[Data in this exercise]

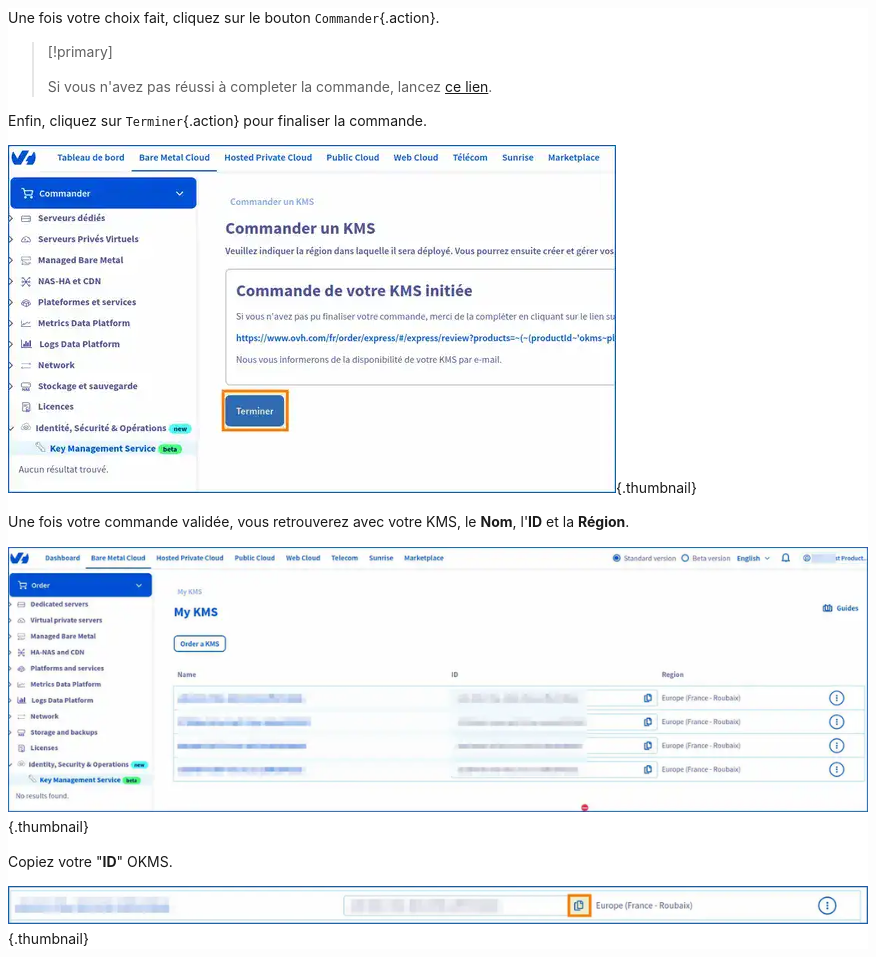 Une fois votre choix fait, cliquez sur le bouton `Commander`{.action}.

> [!primary]
> 
> Si vous n'avez pas réussi à completer la commande, lancez [ce lien](https://www.ovh.com/fr/order/express/#/express/review?products=~(~(productId~'okms~planCode~'okms~duration~'P1M~pricingMode~'default~configuration~(~(label~'region~value~'EU_WEST_RBX))))).
>

Enfin, cliquez sur `Terminer`{.action} pour finaliser la commande.

![Manager KMS Menu OKMS Order Finish](images/okms_order_finish-optimized.png){.thumbnail}

Une fois votre commande validée, vous retrouverez avec votre KMS, le **Nom**, l'**ID** et la **Région**.

![Manager KMS Menu KMS All 01](images/manager_okms_all-optimized.png){.thumbnail}

Copiez votre "**ID**" OKMS.

![Manager KMS Menu](images/manager_okms_copy_id-optim-resize.png){.thumbnail}
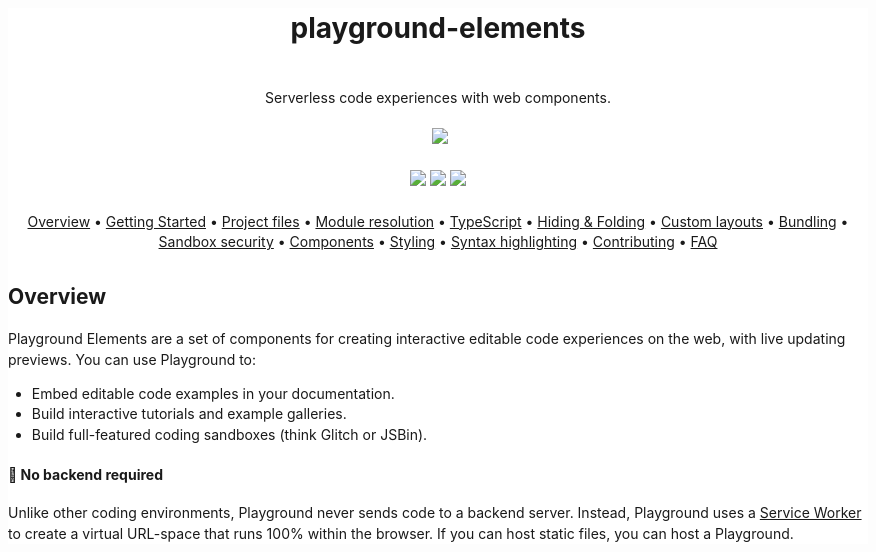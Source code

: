 <h1 align="center">playground-elements</h1>

<p align="center">
  <br>
  Serverless code experiences with web components.
  <br>
  <br>
  <img src="./images/preview.png" width="650">
 <br><br>
  <a href="https://www.npmjs.com/package/playground-elements">
    <img height="20" src="https://img.shields.io/npm/v/playground-elements.svg"></img></a>
  <a href="https://github.com/PolymerLabs/playground-elements/actions?query=workflow%3Atests+branch%3Amaster+event%3Apush">
    <img height="20" src="https://github.com/PolymerLabs/code-sample-editor/workflows/Tests/badge.svg"></img></a>
  <a href="https://www.npmtrends.com/playground-elements">
    <img height="20" src="https://img.shields.io/npm/dw/playground-elements"></a>
  <br><br>
    <a href="#overview">Overview</a>
    • <a href="#getting-started">Getting Started</a>
    • <a href="#project-files">Project files</a>
    • <a href="#module-resolution">Module resolution</a>
    • <a href="#typescript">TypeScript</a>
    • <a href="#hiding--folding">Hiding & Folding</a>
    • <a href="#custom-layouts">Custom layouts</a>
    • <a href="#bundling">Bundling</a>
    • <a href="#sandbox-security">Sandbox security</a>
    • <a href="#components">Components</a>
    • <a href="#styling">Styling</a>
    • <a href="#syntax-highlighting">Syntax highlighting</a>
    • <a href="#contributing">Contributing</a>
    • <a href="#faq">FAQ</a>
</p>

## Overview

Playground Elements are a set of components for creating interactive editable
code experiences on the web, with live updating previews. You can use Playground
to:

- Embed editable code examples in your documentation.
- Build interactive tutorials and example galleries.
- Build full-featured coding sandboxes (think Glitch or JSBin).

#### 🤯 No backend required

Unlike other coding environments, Playground never sends code to a backend
server. Instead, Playground uses a [Service
Worker](https://developer.mozilla.org/en-US/docs/Web/API/Service_Worker_API) to
create a virtual URL-space that runs 100% within the browser. If you can host
static files, you can host a Playground.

[/Data in this exercise]

Exercise aim: Please copy each line of the entries in which the word "align" shows up.

Task output:
: <h1 align="center">playground-elements</h1>
<p align="center">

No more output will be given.